> **Problem to solve**:
In the data below, which lines hold "object"? Copy every one.

(Source texts of formatted documents)
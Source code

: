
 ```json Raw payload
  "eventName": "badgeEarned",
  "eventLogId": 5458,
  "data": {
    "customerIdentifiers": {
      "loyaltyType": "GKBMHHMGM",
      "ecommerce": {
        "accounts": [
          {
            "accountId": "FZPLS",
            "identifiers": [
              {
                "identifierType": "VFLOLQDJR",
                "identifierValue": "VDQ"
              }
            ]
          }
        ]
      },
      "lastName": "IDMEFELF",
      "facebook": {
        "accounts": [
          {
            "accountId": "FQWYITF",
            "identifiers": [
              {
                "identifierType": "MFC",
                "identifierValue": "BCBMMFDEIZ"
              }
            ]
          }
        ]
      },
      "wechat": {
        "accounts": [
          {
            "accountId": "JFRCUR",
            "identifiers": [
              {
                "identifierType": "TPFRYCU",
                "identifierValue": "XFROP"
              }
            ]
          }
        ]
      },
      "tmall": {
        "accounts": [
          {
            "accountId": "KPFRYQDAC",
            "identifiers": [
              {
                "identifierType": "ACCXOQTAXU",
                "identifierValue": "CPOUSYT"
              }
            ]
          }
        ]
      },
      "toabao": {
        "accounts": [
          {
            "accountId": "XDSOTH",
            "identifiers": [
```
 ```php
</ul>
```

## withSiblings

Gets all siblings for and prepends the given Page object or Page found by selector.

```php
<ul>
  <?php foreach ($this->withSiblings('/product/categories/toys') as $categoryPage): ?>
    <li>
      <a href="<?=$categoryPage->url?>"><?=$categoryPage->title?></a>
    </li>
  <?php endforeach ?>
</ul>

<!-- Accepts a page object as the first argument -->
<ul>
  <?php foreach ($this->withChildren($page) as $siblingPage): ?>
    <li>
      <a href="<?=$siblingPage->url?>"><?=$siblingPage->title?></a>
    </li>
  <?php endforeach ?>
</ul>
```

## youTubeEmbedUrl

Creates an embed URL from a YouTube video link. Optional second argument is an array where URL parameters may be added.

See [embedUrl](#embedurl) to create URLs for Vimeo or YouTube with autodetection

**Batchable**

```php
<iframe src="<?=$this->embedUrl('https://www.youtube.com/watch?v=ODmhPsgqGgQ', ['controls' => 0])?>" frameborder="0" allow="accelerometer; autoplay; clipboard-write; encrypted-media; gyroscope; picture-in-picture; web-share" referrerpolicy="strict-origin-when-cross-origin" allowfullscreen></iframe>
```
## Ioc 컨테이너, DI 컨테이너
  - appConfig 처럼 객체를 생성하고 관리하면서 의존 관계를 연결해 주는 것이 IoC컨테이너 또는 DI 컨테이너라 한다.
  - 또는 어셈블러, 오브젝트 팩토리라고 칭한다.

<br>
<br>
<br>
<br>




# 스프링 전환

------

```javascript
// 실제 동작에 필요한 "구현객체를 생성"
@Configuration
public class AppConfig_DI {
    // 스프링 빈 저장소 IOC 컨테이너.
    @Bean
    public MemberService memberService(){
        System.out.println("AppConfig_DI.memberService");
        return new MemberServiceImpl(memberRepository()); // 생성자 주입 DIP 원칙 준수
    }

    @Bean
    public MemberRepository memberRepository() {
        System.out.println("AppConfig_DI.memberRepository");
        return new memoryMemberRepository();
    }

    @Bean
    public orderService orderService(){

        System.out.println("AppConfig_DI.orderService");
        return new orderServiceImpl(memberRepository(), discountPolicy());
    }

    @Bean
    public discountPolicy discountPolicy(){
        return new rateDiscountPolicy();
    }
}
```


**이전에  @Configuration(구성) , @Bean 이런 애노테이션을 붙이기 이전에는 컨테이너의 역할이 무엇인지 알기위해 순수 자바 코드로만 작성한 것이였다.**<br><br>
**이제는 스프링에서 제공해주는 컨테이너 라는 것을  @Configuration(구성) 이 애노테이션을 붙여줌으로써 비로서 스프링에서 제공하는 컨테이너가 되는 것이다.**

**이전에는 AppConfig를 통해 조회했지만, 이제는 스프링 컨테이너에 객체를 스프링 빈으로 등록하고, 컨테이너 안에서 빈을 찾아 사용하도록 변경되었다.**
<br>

> **Result below**:
Gets all siblings for and prepends the given Page object or Page found by selector.
<!-- Accepts a page object as the first argument -->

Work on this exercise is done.